We’ve heard this wishy-washiness from them before. Crane’s stalling because he finds it so hard to identify or admit his truest feelings and desires. (It’s almost as if he’s trolling his own “true self,” which gave him such moral ajita last week.) Katrina, meanwhile, seems even less sure of what she truly wants, other than for everything to stay in a certain limbo that lets her have things both ways, and is a total hag (sorry, couldn’t help myself). But I actually appreciated all of this fretting because it served as a stark reminder that if Sleepy Hollow is about one thing only, it’s loyalty. With whom do your loyalties truly lie? What sacrifices will you be able to carry out for the sake of that loyalty? How will you choose which person, belief, or ideal you will be loyal to above all others?

Yet the character who most dramatically embodied the life-or-death importance of those questions wasn’t Crane, Katrina, or Abbie; it was Frank.
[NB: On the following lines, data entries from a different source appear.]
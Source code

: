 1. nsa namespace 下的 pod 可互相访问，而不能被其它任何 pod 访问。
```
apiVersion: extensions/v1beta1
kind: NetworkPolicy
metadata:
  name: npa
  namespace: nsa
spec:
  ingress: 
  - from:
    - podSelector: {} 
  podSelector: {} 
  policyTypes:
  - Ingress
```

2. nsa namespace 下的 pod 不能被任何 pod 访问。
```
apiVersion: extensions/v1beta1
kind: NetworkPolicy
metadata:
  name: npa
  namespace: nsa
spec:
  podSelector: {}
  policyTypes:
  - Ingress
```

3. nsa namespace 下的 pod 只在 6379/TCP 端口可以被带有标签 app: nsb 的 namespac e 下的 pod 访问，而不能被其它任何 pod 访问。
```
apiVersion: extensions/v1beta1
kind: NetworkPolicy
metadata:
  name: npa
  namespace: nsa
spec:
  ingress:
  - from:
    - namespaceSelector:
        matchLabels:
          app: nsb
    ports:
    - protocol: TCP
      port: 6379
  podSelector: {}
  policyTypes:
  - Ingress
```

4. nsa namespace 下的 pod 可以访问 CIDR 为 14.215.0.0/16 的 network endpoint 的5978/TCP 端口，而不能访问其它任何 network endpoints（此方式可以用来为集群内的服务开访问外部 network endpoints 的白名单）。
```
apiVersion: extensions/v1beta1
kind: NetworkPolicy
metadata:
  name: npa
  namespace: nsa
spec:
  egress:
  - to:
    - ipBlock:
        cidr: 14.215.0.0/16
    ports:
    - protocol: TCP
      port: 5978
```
His soul has already been claimed, which makes him, on a technicality, the one who must play evil-slayer. That both frees and forces him to be loyal to a loftier ideal (save humankind), one that  lets him fulfill certain aspects of his loyalty to his family (in that they’re part of humankind), but only if he risks abandoning the ideal he’d most like to fulfill (reunite with his daughter, which, in this context, carries an understandable but slight sense of selfishness).
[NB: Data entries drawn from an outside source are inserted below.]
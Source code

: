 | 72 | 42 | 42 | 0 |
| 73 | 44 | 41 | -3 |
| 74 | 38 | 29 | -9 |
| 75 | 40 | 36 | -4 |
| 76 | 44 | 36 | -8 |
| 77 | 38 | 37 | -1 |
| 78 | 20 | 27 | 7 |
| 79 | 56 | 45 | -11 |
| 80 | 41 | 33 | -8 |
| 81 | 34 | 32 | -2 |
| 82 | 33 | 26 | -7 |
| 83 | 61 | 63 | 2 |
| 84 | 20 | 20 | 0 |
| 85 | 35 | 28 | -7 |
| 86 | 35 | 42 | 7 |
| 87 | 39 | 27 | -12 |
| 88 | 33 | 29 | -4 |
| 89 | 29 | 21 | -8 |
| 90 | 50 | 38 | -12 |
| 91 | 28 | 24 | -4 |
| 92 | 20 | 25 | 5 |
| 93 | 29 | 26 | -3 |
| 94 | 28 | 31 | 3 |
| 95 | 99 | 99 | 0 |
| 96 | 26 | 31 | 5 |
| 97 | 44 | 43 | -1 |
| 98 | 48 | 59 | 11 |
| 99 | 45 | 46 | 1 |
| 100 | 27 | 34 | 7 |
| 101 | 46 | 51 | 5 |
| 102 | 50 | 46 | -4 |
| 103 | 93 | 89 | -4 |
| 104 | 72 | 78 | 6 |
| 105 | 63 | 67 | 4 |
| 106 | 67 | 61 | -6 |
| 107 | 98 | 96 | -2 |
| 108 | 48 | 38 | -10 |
When Frank started fighting, this episode switched gears in all the best ways. There was kick-assness (Frank being all, “I got this!”; the look of pure admiration on Crane’s face as Frank did, in fact, get this! Puddles of Horseman-melting lava and fire!). There was dread; when I saw that Frank was badly wounded, I said out loud, “No no no no no no no.” And then when he (ugh, don’t want to type it) died, I said through an entire commercial break, “Nope nope nope nope.” There was the A-team (as Hawley cheekily called them this week) saying stirring calls to action (“I swear to you his sacrifice will not be in vain,” “I’ve been on borrowed time for far too long”) as it seemed Frank’s death finally clarified for all of them that their utmost loyalty is to one another.
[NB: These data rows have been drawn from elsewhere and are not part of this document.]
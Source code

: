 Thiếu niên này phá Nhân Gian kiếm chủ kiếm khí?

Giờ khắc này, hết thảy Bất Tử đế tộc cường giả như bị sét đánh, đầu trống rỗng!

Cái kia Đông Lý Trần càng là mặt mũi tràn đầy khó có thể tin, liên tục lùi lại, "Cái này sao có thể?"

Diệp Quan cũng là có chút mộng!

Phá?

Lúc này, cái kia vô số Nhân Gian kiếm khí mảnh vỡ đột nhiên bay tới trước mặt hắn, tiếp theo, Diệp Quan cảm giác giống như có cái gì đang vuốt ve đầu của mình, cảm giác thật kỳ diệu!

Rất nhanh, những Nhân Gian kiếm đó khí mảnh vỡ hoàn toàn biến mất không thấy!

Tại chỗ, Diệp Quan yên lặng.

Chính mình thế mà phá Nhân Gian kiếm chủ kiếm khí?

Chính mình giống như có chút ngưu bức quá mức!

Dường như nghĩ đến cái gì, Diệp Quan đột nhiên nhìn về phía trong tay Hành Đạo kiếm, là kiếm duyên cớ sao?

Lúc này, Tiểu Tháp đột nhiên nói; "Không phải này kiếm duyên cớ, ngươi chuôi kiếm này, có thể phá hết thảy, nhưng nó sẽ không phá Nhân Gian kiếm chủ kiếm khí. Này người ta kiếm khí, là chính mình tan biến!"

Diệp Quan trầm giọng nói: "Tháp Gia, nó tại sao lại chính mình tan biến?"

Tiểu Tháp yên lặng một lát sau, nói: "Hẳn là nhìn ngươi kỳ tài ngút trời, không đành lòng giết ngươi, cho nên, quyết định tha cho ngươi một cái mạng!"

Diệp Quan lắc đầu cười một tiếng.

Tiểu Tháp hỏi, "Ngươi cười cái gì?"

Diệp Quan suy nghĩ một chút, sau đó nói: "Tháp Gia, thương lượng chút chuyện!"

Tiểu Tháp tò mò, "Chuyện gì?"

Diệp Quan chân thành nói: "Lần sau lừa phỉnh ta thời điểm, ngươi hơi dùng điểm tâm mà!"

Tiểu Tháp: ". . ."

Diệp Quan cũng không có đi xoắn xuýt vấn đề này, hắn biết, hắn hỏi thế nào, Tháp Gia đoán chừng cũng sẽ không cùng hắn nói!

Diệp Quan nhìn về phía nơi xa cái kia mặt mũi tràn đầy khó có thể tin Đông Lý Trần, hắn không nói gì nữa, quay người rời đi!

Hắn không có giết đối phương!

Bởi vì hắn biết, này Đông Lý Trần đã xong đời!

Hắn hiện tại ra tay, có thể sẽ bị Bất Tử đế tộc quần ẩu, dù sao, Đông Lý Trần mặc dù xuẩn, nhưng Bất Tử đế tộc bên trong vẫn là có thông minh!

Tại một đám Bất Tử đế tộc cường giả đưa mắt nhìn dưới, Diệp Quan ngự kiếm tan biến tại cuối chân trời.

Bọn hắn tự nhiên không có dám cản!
“The Akeda” ended with one of the best episode-ending cliff-hangers of the season: Henry slays Moloch! But perhaps even more important, Henry’s loyalties finally shift away from the demon he insisted on calling “Father.” In fact, I’d say it was the best ending since the first-season finale in one very key way: I have no idea where Sleepy Hollow is going to go next. Which has the delicious effect of making me feel all the more loyal to it.


Okay, how does Frank come back from the dead? My guess is that since Henry previously took his soul from him, he has the power to somehow give it back to him, in effect resurrecting him. You never know when or in what direction Henry’s loyalty will turn, but I’m hoping he does Frank a solid for one reason or another. (I kept thinking of the Princess Bride line, “He is only mostly dead.”)

Also, as alluded to above, what happens next with Henry? Does he join the Scooby Gang? Or now that he’s slayed Moloch, will he try to assume his command post as ruler of all evil?

Favorite Crane-isms:

“We must have conveyance immediately.”

“Where do I buckle?”

“I want one of these. As soon as this is over.”

And one from Hawley: “I’m gonna have to do something less fun, aren’t I?” (I do wish they would’ve let him have a little more fun; I was disappointed that he was introduced into this episode only to go guard Abraham and nothing more.)